Nous sommes alors le 14 août 2020 sur AppleTV+, mais la carrière de Coach Lasso a démarré sept ans plus tôt, dans un autre club de la capitale anglaise, Tottenham. La même moustache au vent, la même visière, le même accent du midwest à couper au couteau. La première apparition de Ted Lasso à l'écran se fait à l'époque dans le cadre d'une série de pubs annonçant la couverture de la Premier League par NBC Sports, une chaîne câblée américaine. Le personnage est une co-création entre Jason Sudeikis, régulier du late-show comique Saturday Night Live et l'un de ses compagnons de longue date Brendan Hunt, qui incarne déjà en 2013 celui qui deviendra Coach Beard. Lasso n'est appelé à rester qu'un personnage de sketch parmi tant d'autres dans la longue liste de ceux incarnés par Sudeikis depuis le début des années 2000, jusqu'à ce qu'en 2015, sa compagne d'alors, Olivia Wilde, lui suggère de relancer la carrière du Coach. L'idée plait à l'ami Jason, qui ressort le sifflet du placard.

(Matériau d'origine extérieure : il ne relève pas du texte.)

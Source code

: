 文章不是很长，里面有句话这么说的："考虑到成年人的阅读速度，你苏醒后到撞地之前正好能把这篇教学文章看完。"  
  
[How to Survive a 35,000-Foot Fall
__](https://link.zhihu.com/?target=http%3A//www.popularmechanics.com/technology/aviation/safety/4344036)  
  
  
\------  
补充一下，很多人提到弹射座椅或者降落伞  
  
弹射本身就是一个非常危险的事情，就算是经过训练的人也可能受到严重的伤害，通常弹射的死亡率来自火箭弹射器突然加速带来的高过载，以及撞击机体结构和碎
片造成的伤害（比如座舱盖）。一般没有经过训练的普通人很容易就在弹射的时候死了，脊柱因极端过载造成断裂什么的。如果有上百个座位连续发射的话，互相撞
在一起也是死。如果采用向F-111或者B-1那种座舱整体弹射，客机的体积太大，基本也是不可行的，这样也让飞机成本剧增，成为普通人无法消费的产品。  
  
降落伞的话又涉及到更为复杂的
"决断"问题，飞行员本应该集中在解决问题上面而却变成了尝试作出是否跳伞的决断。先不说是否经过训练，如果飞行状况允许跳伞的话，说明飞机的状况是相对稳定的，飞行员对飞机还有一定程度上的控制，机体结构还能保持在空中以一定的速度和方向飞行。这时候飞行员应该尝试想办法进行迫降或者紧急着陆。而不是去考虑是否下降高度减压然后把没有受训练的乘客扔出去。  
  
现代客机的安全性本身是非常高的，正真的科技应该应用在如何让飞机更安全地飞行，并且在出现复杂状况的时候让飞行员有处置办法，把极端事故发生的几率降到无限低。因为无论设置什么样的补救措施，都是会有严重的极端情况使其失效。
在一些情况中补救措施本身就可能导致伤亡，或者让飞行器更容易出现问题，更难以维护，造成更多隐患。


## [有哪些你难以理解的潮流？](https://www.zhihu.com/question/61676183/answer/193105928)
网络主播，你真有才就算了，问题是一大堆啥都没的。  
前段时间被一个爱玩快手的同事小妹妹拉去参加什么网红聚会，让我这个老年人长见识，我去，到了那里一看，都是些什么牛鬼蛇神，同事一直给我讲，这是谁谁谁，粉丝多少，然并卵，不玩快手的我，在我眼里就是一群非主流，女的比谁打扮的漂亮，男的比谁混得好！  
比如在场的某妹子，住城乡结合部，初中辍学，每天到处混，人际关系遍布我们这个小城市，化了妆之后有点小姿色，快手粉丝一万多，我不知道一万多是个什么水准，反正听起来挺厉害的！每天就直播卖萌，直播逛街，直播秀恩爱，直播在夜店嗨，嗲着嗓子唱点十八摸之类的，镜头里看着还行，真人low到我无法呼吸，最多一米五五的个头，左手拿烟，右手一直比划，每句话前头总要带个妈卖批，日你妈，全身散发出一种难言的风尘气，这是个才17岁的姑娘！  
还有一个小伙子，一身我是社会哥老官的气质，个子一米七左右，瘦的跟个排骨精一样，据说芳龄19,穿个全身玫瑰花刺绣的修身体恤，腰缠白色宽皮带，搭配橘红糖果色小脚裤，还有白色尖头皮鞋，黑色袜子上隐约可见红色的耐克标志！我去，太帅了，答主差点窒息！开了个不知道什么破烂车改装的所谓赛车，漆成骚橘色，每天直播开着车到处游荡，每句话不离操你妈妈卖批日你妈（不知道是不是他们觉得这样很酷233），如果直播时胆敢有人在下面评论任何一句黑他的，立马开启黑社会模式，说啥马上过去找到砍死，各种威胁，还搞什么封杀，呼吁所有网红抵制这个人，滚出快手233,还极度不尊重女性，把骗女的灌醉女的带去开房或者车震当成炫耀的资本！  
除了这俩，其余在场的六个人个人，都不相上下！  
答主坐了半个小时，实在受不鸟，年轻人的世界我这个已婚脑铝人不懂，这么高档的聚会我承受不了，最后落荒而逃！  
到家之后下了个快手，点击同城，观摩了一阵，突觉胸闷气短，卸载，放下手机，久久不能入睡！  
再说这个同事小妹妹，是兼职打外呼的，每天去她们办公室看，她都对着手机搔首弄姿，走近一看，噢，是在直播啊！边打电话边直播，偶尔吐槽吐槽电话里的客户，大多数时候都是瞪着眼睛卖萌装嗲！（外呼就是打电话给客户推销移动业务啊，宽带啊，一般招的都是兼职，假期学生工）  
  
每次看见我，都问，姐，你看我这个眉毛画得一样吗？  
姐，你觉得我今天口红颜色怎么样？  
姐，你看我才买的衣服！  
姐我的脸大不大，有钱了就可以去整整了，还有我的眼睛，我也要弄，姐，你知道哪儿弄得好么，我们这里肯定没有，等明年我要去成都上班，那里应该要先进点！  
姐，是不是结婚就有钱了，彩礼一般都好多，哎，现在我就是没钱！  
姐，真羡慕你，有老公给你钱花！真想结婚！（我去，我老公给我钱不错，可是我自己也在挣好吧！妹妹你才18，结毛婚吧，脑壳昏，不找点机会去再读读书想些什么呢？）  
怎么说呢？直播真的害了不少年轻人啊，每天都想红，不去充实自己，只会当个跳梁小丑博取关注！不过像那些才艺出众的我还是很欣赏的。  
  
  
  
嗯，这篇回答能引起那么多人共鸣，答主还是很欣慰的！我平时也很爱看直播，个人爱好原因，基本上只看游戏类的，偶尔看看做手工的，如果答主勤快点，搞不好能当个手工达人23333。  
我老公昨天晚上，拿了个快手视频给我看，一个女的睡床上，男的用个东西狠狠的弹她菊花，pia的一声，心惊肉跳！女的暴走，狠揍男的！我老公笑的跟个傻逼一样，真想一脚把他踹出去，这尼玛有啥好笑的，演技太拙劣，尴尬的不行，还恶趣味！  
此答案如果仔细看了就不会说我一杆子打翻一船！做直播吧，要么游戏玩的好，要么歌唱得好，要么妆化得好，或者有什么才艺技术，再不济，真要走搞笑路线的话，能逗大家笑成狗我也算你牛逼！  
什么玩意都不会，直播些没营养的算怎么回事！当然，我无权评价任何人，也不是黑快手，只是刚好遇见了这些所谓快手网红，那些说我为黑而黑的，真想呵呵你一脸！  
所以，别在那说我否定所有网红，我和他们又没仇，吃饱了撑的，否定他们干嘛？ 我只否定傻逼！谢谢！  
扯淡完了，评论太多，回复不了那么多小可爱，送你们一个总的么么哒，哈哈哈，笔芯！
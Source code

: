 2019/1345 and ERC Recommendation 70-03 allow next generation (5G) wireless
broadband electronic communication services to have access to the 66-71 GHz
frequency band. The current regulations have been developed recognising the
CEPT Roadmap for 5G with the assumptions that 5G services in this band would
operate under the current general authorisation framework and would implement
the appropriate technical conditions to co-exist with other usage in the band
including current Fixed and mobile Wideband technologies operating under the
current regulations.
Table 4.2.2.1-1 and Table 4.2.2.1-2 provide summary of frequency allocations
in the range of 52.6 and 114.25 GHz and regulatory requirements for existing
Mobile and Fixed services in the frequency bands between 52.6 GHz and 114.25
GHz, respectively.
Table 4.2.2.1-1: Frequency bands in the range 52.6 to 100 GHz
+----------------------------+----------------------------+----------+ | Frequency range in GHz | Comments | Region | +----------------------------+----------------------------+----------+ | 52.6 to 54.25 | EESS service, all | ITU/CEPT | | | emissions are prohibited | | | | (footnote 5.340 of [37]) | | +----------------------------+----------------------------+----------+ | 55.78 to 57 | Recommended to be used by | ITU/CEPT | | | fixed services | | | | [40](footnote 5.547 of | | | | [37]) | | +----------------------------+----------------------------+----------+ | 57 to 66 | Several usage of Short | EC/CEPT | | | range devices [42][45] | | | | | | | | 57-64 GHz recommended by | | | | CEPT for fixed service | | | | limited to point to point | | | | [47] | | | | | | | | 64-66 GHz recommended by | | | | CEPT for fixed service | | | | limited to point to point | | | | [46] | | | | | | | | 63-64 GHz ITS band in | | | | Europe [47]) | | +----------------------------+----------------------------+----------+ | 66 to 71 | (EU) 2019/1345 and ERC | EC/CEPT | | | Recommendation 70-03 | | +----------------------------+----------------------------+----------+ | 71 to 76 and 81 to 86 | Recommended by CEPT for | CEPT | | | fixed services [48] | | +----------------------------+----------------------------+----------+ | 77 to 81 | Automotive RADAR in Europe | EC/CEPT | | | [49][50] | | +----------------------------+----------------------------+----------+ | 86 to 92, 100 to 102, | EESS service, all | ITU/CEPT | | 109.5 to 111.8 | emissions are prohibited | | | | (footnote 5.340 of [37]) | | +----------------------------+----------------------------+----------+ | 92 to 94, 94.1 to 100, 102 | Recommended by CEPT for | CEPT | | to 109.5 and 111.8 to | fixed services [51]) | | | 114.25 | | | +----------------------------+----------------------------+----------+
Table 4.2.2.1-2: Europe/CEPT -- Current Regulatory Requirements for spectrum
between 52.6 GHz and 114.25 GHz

Deux ans plus tard, le créateur de Scrubs Bill Lawrence est rattaché au projet en tant que directeur exécutif et le projet est confirmé en octobre 2019, avant une première diffusion, donc, à l'été 2020. Le succès de Ted Lasso, la série, est immédiat. Cinq jours après la sortie du pilote, le show est renouvelé pour une deuxième saison, puis fin octobre pour une troisième, déjà présentée comme la dernière. Le 19 septembre 2021, après avoir obtenu un record de vingt nominations aux Emmy Awards, la saison 1 rafle huit statuettes, dont "Meilleure série comique", "Meilleur acteur" pour Jason Sudeikis, ainsi que "Meilleur acteur/actrice dans un second rôle" pour Brett Goldstein et Hannah Waddingham. Sudeikis remporte même le Golden Globe du "Meilleur acteur dans une série télévisée musicale ou comique" deux années consécutives – avant de voir lui succéder Jeremy Allen White pour son rôle dans The Bear. Une première victoire d'envergure pour AppleTV+ dans la guéguerre des networks, encore loin d'avoir la force de frappe d'un Netflix ou d'un HBO. Comme si un club promu en première division parvenait à repartir avec le trophée en détrônant le Champion en titre lors de la dernière journée.
Inverser la pyramide
Pour essayer de comprendre le phénomène Ted Lasso, il ne faut pas chercher ce qu'elle a de meilleur, mais ce qu'elle a de différent. Vous en avez probablement fait l'expérience plus ou moins consciente : le monde de la série comique a énormément évolué ces dernières décennies. L'ère des sitcoms diffusées chaque semaine qui donnaient rendez-vous au public est révolue. Même les shows les plus populaires en leur temps comme Friends, How I Met Your Mother ou encore The Big Bang Theory ont fini par être pointés du doigt pour être justement ça : des marqueurs d'une certaine époque, plus vraiment raccords avec les valeurs – notamment inclusives – d'aujourd'hui.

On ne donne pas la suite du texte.